EXERCISE –
Once the line with "### Modelo de administración" is found in the entries below, print it and each following line exactly, stopping after the line with "- **User Story 1"; print nothing else.

ENTRIES PROVIDED –
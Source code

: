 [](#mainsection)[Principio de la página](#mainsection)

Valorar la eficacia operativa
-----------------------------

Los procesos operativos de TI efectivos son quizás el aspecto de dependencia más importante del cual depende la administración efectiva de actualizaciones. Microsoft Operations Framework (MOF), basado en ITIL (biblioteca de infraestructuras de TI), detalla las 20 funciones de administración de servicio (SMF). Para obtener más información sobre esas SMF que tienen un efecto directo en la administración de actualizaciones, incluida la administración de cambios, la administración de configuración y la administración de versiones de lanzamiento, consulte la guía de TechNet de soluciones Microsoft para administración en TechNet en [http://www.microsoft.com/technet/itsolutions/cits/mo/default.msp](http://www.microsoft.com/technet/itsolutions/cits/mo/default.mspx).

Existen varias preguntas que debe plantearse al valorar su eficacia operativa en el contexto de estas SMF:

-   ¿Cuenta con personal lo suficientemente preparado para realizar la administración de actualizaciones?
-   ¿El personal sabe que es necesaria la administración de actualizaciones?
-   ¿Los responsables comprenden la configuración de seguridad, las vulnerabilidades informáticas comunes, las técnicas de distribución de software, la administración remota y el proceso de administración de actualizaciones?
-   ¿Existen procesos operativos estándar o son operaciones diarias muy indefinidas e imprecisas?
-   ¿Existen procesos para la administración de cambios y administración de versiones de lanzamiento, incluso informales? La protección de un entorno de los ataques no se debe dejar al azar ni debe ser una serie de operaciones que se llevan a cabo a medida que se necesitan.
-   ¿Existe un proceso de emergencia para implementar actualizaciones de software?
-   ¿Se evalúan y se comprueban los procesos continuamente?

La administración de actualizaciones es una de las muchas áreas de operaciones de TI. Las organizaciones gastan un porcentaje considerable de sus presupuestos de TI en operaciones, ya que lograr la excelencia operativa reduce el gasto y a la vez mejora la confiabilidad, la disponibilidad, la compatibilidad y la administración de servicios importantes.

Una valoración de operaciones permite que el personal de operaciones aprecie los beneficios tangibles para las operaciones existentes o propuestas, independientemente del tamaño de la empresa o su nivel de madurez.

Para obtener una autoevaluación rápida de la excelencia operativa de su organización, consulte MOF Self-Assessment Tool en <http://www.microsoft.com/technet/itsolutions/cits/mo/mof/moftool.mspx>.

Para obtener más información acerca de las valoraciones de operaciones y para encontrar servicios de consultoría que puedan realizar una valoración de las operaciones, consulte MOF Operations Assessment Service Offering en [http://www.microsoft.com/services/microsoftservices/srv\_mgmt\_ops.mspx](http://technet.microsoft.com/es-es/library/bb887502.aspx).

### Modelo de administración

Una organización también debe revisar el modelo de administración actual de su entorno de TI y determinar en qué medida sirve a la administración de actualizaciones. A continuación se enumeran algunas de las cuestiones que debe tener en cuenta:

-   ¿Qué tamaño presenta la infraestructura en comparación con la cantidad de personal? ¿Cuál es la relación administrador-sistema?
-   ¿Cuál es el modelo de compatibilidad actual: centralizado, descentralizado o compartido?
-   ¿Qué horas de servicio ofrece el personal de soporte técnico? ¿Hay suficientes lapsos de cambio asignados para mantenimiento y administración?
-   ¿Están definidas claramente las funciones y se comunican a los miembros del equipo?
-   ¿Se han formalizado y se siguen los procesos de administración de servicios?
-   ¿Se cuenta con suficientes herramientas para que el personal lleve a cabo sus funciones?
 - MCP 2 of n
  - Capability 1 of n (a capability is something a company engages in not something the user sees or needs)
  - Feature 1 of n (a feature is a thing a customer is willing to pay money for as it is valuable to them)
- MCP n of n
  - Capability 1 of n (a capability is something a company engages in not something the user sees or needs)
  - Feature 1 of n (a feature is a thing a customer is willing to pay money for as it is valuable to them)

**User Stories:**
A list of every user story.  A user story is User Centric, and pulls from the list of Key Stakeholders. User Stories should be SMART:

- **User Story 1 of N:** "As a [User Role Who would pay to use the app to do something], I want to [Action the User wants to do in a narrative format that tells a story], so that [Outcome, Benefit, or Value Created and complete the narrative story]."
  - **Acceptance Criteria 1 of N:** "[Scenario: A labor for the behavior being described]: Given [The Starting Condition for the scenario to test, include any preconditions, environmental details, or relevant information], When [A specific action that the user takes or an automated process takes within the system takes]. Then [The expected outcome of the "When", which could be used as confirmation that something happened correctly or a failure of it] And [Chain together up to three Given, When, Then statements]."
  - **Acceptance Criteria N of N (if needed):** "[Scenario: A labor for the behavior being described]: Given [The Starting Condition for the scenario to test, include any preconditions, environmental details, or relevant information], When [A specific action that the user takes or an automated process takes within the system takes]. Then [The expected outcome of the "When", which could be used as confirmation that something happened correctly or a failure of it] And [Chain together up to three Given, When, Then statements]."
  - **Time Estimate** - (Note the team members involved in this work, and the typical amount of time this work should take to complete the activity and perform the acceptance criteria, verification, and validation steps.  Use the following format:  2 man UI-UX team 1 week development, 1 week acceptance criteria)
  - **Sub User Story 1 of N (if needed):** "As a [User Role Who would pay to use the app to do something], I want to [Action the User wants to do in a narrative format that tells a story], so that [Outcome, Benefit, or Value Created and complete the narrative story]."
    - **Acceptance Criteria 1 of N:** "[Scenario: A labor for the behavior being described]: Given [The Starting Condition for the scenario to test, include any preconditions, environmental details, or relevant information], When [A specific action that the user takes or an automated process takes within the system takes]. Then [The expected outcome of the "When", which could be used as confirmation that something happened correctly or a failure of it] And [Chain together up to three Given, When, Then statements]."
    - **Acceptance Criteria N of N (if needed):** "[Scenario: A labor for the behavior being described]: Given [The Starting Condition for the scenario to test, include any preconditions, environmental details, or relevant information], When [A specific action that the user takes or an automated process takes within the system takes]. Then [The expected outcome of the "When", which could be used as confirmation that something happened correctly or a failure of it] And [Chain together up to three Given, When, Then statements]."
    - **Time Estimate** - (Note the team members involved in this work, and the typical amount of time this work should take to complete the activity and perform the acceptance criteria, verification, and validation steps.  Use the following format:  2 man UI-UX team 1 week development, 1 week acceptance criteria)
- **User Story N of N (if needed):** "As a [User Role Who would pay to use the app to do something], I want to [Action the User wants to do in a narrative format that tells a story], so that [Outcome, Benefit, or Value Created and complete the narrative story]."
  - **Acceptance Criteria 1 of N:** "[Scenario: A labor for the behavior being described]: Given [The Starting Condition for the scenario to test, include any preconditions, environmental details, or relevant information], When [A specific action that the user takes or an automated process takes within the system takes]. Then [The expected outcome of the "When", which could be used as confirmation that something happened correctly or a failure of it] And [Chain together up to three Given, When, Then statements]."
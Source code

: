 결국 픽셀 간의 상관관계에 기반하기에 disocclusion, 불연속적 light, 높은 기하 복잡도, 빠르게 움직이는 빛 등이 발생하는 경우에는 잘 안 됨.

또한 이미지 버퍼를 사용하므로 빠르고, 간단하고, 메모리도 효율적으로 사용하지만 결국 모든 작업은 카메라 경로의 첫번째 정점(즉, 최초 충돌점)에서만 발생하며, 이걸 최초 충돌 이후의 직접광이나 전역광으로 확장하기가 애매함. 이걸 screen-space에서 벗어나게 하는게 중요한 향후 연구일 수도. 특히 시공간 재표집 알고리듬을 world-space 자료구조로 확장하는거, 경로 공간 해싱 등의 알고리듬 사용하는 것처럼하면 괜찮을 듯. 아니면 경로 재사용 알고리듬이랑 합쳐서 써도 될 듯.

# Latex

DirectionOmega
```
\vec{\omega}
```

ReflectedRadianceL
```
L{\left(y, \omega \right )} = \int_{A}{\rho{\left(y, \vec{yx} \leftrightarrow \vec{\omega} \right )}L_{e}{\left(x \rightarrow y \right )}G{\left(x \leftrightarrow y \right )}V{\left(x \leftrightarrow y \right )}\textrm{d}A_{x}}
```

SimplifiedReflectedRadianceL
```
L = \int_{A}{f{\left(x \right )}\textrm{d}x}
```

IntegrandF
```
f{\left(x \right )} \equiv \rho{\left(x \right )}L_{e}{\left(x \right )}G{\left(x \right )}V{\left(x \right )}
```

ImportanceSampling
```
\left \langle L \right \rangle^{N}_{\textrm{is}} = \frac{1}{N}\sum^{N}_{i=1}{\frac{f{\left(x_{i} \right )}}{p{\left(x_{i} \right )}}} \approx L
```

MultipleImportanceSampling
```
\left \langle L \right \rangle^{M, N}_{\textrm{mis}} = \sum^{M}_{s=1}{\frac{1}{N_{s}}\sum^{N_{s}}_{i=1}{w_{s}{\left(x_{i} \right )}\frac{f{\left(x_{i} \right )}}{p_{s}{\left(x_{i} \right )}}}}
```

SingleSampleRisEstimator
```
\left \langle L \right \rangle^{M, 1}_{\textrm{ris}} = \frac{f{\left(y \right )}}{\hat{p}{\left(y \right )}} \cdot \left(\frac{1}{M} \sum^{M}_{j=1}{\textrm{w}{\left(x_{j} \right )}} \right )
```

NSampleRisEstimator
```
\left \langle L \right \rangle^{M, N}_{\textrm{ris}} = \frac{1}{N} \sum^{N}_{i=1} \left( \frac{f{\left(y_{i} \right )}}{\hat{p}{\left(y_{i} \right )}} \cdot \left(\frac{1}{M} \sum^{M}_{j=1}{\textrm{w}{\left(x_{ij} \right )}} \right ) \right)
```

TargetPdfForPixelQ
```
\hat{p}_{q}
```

REPLY TO THE EXERCISE –
### Modelo de administración

Una organización también debe revisar el modelo de administración actual de su entorno de TI y determinar en qué medida sirve a la administración de actualizaciones. A continuación se enumeran algunas de las cuestiones que debe tener en cuenta:

-   ¿Qué tamaño presenta la infraestructura en comparación con la cantidad de personal? ¿Cuál es la relación administrador-sistema?
-   ¿Cuál es el modelo de compatibilidad actual: centralizado, descentralizado o compartido?
-   ¿Qué horas de servicio ofrece el personal de soporte técnico? ¿Hay suficientes lapsos de cambio asignados para mantenimiento y administración?
-   ¿Están definidas claramente las funciones y se comunican a los miembros del equipo?
-   ¿Se han formalizado y se siguen los procesos de administración de servicios?
-   ¿Se cuenta con suficientes herramientas para que el personal lleve a cabo sus funciones?
 - MCP 2 of n
  - Capability 1 of n (a capability is something a company engages in not something the user sees or needs)
  - Feature 1 of n (a feature is a thing a customer is willing to pay money for as it is valuable to them)
- MCP n of n
  - Capability 1 of n (a capability is something a company engages in not something the user sees or needs)
  - Feature 1 of n (a feature is a thing a customer is willing to pay money for as it is valuable to them)

**User Stories:**
A list of every user story.  A user story is User Centric, and pulls from the list of Key Stakeholders. User Stories should be SMART:

- **User Story 1 of N:** "As a [User Role Who would pay to use the app to do something], I want to [Action the User wants to do in a narrative format that tells a story], so that [Outcome, Benefit, or Value Created and complete the narrative story]."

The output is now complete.